Forming processes are used to make large and/or structural glass fiber reinforced composite (GFRC) parts. Such processes include RIM (Reactive Injection Molding), SRIM (Structural Reactive Injection Molding), RTM (Resin Transfer Molding), VARTM (Vacuum Assisted Resin Transfer Molding), SMC (Sheet Molding Compound), BMC (Bulk Molding Compound), spray-up forming, filament winding, LFI (Long Fiber Injection molding) and pultrusion.
In the injection molding process, chopped glass fibers and pellets of a thermoplastic polymeric resin are fed into an extruder to mix the two together at elevated temperature.
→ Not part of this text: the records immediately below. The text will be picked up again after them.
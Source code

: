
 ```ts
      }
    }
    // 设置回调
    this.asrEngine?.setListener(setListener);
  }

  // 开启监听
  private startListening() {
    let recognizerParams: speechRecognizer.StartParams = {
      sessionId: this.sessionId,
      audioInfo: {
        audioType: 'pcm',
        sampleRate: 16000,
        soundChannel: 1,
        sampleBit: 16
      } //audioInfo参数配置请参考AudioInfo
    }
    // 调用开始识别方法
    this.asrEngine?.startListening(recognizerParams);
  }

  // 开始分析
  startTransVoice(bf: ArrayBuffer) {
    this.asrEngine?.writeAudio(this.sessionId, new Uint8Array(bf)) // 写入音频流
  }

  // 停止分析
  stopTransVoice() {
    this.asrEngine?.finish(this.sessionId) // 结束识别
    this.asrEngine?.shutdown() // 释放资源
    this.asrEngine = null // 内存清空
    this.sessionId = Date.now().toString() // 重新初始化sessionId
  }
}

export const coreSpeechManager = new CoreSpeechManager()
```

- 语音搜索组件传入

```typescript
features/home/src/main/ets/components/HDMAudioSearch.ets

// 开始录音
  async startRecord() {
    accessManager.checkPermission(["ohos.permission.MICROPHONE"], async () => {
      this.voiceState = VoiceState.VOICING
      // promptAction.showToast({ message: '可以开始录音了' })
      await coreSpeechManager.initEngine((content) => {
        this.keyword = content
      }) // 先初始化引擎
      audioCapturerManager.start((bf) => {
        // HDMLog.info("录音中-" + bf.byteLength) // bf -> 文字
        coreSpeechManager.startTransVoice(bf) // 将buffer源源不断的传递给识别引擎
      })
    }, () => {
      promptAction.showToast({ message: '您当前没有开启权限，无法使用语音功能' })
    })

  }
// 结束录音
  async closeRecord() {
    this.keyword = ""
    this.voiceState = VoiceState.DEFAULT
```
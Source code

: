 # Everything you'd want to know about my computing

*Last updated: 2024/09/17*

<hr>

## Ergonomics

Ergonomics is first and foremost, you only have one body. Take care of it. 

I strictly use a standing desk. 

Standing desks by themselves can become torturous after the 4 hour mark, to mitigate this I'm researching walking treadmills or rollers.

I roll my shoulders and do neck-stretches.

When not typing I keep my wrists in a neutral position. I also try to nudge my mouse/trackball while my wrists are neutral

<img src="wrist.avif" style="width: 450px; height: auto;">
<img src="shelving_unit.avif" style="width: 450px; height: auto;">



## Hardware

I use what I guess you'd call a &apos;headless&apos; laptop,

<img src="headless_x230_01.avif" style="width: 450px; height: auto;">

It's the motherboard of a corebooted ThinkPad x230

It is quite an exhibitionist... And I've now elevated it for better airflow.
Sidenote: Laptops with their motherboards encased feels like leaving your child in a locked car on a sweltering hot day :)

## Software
Substantial working and maceration is important and sometimes necessary to wet out the glass fibers at the elevated temperature due to the high viscosity, and as a result the glass fibers are shortened significantly. The resultant mixture is formed into a molding material that is supplied to a press or injection molding system to be formed with very expensive tooling into GFRC parts. During the extrusion process using single or twin-screw machines, the resin is heated and melted and the fibers are dispersed throughout the molten resin to form a fiber/resin mixture. Next, the fiber/resin mixture may be degassed, cooled, and formed into pellets or slugs. The dry fiber strand/resin dispersion pellets are then fed to a moulding machine and formed into moulded composite articles that have a substantially homogeneous dispersion of glass fiber strands throughout the composite article. Alternatively, in the process using continuous filaments, fiberglass filaments are mixed with the molten resin in an extruder with the screw geometry designed to mix the matrix with fibers without causing significant damage to the fibers. The resultant extruded mixtures are then compression molded to form long-fiber reinforced thermoplastic parts having superior mechanical properties due to the nature of the orientation and the longer length of the fibers. Because of these difficulties, the use of thermoplastics to make vehicle parts was limited.
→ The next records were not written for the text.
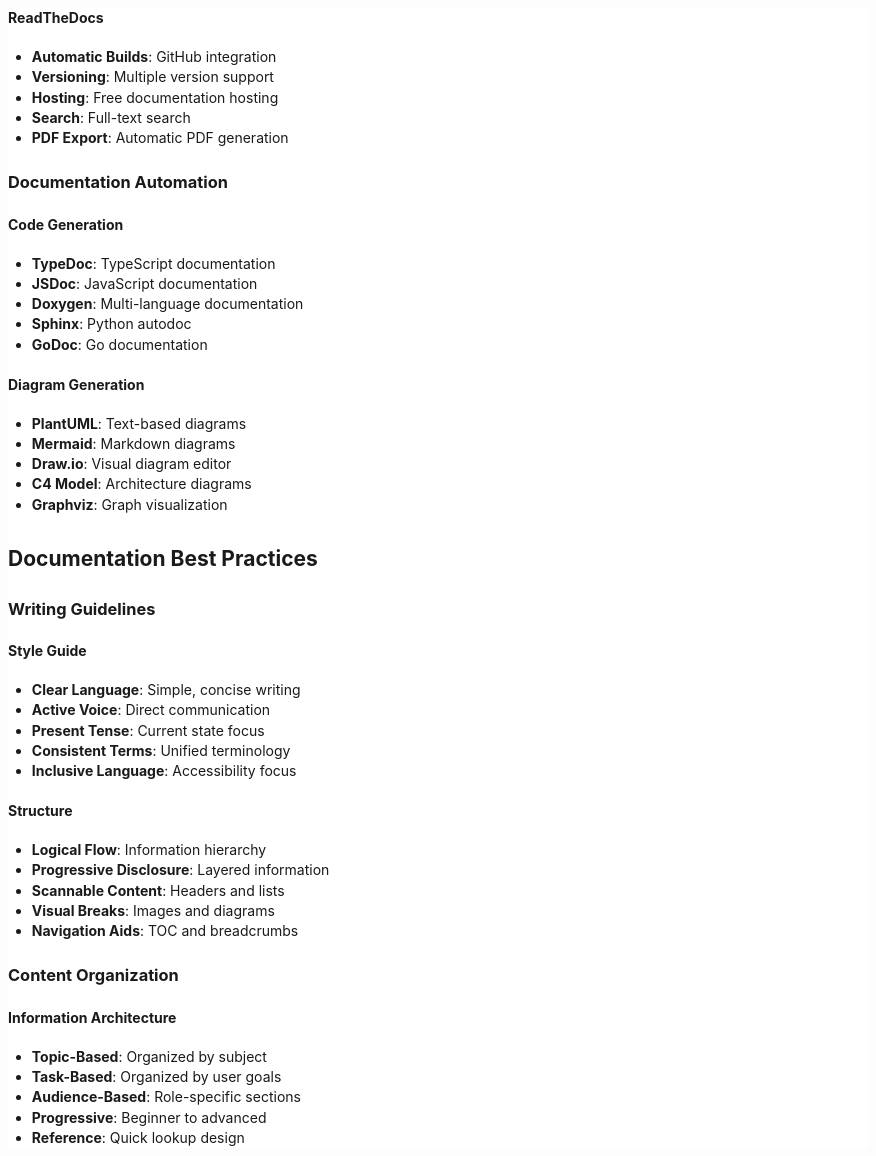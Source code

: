 #### ReadTheDocs
- **Automatic Builds**: GitHub integration
- **Versioning**: Multiple version support
- **Hosting**: Free documentation hosting
- **Search**: Full-text search
- **PDF Export**: Automatic PDF generation

### Documentation Automation

#### Code Generation
- **TypeDoc**: TypeScript documentation
- **JSDoc**: JavaScript documentation
- **Doxygen**: Multi-language documentation
- **Sphinx**: Python autodoc
- **GoDoc**: Go documentation

#### Diagram Generation
- **PlantUML**: Text-based diagrams
- **Mermaid**: Markdown diagrams
- **Draw.io**: Visual diagram editor
- **C4 Model**: Architecture diagrams
- **Graphviz**: Graph visualization

## Documentation Best Practices

### Writing Guidelines

#### Style Guide
- **Clear Language**: Simple, concise writing
- **Active Voice**: Direct communication
- **Present Tense**: Current state focus
- **Consistent Terms**: Unified terminology
- **Inclusive Language**: Accessibility focus

#### Structure
- **Logical Flow**: Information hierarchy
- **Progressive Disclosure**: Layered information
- **Scannable Content**: Headers and lists
- **Visual Breaks**: Images and diagrams
- **Navigation Aids**: TOC and breadcrumbs

### Content Organization

#### Information Architecture
- **Topic-Based**: Organized by subject
- **Task-Based**: Organized by user goals
- **Audience-Based**: Role-specific sections
- **Progressive**: Beginner to advanced
- **Reference**: Quick lookup design
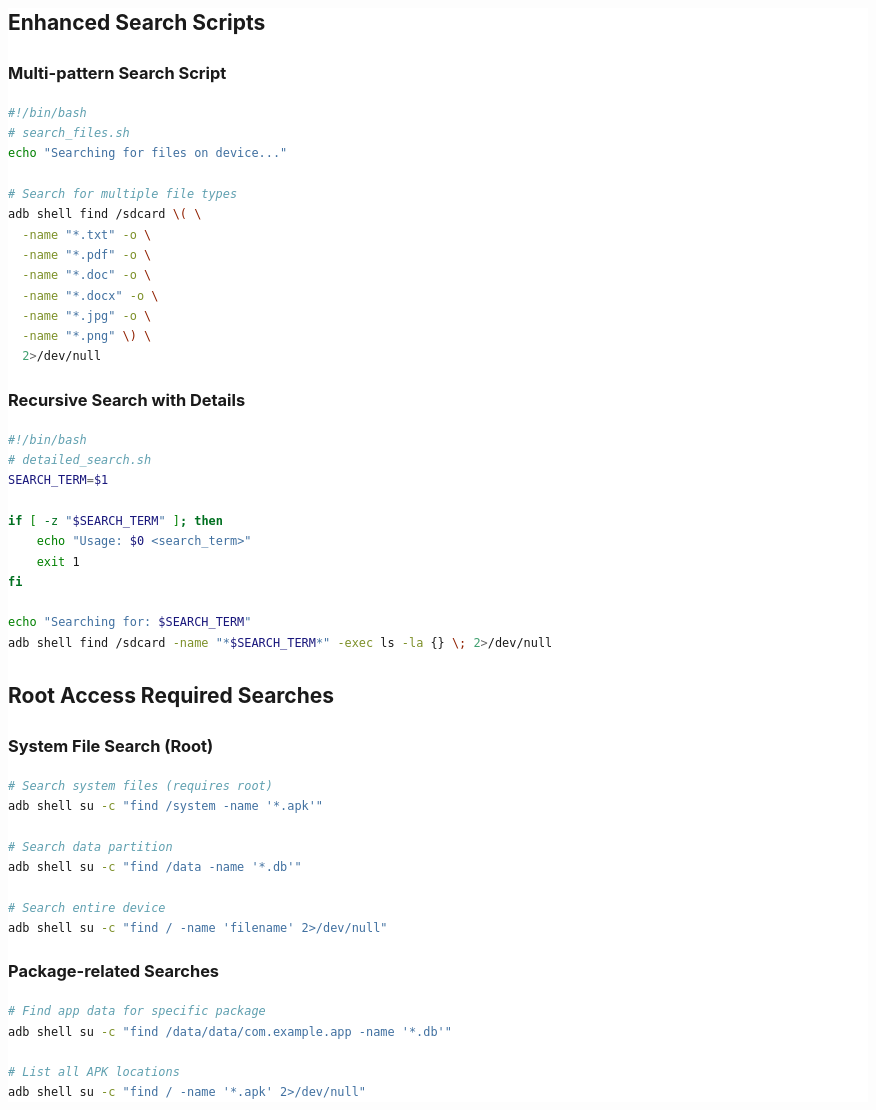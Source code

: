 ## Enhanced Search Scripts

### Multi-pattern Search Script
```bash
#!/bin/bash
# search_files.sh
echo "Searching for files on device..."

# Search for multiple file types
adb shell find /sdcard \( \
  -name "*.txt" -o \
  -name "*.pdf" -o \
  -name "*.doc" -o \
  -name "*.docx" -o \
  -name "*.jpg" -o \
  -name "*.png" \) \
  2>/dev/null
```

### Recursive Search with Details
```bash
#!/bin/bash
# detailed_search.sh
SEARCH_TERM=$1

if [ -z "$SEARCH_TERM" ]; then
    echo "Usage: $0 <search_term>"
    exit 1
fi

echo "Searching for: $SEARCH_TERM"
adb shell find /sdcard -name "*$SEARCH_TERM*" -exec ls -la {} \; 2>/dev/null
```

## Root Access Required Searches

### System File Search (Root)
```bash
# Search system files (requires root)
adb shell su -c "find /system -name '*.apk'"

# Search data partition
adb shell su -c "find /data -name '*.db'"

# Search entire device
adb shell su -c "find / -name 'filename' 2>/dev/null"
```

### Package-related Searches
```bash
# Find app data for specific package
adb shell su -c "find /data/data/com.example.app -name '*.db'"

# List all APK locations
adb shell su -c "find / -name '*.apk' 2>/dev/null"
```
With the newly proposed challenging CAFE gas mileage standards being introduced and growing needs for lighter weight parts in aircraft, there is a greater need for lighter weight parts that thermoplastic fiber reinforced composite (TPFRC) could satisfy. The thermoplastic polymers or copolymers can be recycled by melting and reclaiming, and ground thermoplastic TPFRC can be used in thermoplastic forming processes including injection molding, extrusion, etc. Thus, there is a large need for TPFRC parts using thermoset processes including RIM, SRIM, RTM, VARTM, reactive compounding, reactive injection molding including LFI, SMC, BMC, spray-up hand lay-up etc. if ways could be found to polymerize and form the thermoplastic polymers, copolymers and homopolymers in situ surrounding the fiber reinforcements in a mold.
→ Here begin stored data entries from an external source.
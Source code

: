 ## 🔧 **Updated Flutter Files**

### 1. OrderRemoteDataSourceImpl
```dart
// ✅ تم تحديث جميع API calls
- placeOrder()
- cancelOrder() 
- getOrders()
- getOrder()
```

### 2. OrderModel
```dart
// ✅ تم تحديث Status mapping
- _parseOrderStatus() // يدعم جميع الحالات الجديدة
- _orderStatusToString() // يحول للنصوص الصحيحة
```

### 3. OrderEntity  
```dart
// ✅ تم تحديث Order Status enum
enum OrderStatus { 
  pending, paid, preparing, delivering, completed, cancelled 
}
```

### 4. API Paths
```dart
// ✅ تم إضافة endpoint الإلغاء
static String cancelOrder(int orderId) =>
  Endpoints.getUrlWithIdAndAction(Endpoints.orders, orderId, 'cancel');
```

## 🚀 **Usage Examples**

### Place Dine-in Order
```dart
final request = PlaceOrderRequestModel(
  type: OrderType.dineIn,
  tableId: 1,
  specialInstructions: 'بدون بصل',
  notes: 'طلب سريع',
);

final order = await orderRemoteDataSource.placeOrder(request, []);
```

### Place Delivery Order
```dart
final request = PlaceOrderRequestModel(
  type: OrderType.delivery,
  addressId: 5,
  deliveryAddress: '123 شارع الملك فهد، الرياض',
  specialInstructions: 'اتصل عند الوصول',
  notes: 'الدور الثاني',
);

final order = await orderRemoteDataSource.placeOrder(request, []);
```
Low viscosity caprolactam monomers, one containing an activator and another mixture containing a caprolactam monomer and a catalyst may be cast by mixing the two very low viscosity mixtures together prior to casting. However, this mixture often should be kept to less than about 100° C. to prevent rapid polymerization. Following casting, the cast mixture is heated in the mold to cause anionic poylmerization of the monomer to produce a polyamide. However, this method is not practical for most vehicle and large parts and many other current thermoset parts because of the relatively low temperature limitation and the time delays that are caused in the forming and polymerizing cycle. If TPFRC is to replace metals or thermoset fiber reinforced composites (TSFRC) substantially in the automotive industry and elsewhere, economical method(s) need to be found that will produce such automotive parts of equal or superior performance at competitive costs with metal and TSFRC parts now in use. This is achieved with the methods described herein.